Abstract
Molecular dynamics (MD) simulation methods have seen significant improvement since their inception in the late 1950s. Constraints of simulation size and duration that once impeded the field have lessened with the advent of better algorithms, faster processors, and parallel computing. With newer techniques and hardware available, MD simulations of more biologically relevant timescales can now sample a broader range of conformational and dynamical changes including rare events. One concern in the literature has been under which circumstances it is sufficient to perform many shorter timescale simulations and under which circumstances fewer longer simulations are necessary. Herein, our simulations of the zinc finger NEMO (2JVX) using multiple simulations of length 15, 30, 1000, and 3000 ns are analyzed to provide clarity on this point.
Keywords: NEMO, zinc finger, molecular dynamics
1. Introduction
The ability to use computer models to build an atomistic picture of biomolecules helps tackle a variety of problems ranging from drug discovery to model development for protein folding mechanisms. The importance of these models was illustrated by the awarding of the 2013 Nobel Prize in Chemistry to three pioneers in the field. While great strides have been made in the viability of MD since their inception in the late 1950s (Alder & Wainwright, 1959), it is still essential to verify that the computer simulations are the best possible representation of the physical, in vivo, situation. Here, we highlight why, even for a small metal-binding protein, long-time-scale simulations are beneficial to understanding the zinc finger motif.
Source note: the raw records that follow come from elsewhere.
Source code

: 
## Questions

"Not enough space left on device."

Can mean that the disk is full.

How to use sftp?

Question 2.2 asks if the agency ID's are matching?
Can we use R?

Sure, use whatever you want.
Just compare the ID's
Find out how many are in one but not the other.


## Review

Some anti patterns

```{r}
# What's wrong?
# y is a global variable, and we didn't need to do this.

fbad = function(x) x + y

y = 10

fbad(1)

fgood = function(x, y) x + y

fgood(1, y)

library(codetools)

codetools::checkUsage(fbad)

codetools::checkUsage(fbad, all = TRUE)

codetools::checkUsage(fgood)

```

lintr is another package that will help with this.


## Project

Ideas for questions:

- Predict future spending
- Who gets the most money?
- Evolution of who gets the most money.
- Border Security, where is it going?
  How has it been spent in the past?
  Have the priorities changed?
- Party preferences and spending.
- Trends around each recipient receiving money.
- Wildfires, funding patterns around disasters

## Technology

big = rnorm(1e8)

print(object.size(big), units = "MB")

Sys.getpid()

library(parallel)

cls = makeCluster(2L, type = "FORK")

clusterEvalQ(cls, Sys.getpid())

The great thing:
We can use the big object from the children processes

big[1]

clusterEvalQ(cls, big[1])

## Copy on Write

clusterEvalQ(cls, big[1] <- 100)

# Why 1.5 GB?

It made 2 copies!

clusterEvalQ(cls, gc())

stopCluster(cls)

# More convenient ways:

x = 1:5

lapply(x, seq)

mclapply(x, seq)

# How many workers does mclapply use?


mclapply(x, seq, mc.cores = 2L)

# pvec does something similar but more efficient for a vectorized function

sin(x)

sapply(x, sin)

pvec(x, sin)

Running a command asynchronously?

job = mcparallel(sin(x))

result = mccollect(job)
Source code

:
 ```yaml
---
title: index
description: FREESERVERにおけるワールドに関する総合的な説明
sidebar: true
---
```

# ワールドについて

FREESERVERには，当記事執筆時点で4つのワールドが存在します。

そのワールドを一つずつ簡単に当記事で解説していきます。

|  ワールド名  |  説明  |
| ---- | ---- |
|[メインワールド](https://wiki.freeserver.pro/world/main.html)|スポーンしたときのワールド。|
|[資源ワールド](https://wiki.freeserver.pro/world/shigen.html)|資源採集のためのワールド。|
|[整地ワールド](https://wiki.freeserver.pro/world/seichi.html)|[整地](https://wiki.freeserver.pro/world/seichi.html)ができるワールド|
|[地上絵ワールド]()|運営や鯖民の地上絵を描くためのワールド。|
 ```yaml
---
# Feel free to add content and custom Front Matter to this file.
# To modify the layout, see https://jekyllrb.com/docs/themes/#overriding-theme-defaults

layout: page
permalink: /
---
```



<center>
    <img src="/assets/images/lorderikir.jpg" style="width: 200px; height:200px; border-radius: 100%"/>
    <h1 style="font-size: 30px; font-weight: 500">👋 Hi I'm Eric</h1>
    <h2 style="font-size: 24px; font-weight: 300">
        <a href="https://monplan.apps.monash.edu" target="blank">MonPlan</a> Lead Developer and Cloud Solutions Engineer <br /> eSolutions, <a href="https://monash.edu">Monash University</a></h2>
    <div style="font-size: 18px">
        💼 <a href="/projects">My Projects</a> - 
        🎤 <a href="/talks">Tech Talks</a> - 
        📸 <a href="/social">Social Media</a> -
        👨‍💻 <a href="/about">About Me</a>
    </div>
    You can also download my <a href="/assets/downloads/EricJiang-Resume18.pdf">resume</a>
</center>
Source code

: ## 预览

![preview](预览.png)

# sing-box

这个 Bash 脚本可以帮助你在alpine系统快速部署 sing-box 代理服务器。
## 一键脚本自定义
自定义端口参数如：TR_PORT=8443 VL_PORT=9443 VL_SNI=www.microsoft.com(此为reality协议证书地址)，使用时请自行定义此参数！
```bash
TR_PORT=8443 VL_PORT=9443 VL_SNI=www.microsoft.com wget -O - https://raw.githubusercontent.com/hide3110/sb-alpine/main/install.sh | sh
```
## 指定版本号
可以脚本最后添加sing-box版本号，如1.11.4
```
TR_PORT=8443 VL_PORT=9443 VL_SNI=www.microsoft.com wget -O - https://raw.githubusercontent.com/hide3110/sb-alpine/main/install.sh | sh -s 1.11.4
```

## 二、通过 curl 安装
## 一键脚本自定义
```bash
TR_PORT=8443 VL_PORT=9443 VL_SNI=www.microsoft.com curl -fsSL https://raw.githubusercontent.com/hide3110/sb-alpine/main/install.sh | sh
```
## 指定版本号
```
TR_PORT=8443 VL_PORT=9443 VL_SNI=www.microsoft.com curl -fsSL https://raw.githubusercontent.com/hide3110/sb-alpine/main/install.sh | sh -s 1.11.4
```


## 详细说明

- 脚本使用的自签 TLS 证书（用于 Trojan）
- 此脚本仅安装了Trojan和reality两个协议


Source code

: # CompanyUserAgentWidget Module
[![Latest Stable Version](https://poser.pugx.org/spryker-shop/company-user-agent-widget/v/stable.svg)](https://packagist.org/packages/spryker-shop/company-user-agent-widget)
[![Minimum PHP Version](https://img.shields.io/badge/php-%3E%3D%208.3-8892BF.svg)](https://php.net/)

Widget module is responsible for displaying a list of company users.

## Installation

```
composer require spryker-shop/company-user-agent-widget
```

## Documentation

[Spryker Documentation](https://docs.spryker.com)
The protein of interest, the zinc finger domain of NEMO (nuclear factor-kappa B essential modulator) has three cysteines and a single histidine coordinating the zinc ion, and is significant in the canonical NF-κB signaling pathway. The crystal structure has a beta–beta– alpha motif determined by NMR with label 2JVX in the Protein Data Bank (Cordier, Vinolo, Véron, Delepierre, & Agou, 2008). NEMO has been shown relevant to immune responses, oncogenesis, and apoptosis (Cordier et al., 2009), and mutations of NEMO on the X chromosome have been linked to human diseases such as incontinentia pigmenti (Martinez-Pomar et al., 2005). Generally, the NF-κB signaling pathway has many implications for many human diseases, and the regulation mechanisms of NEMO are not well understood (Courtois & Gilmore, 2006; Courtois & Smahi, 2006; Pasparakis, 2008). As such, this model system has biomedical interest, in addition to being a small metal–protein system for our purposes.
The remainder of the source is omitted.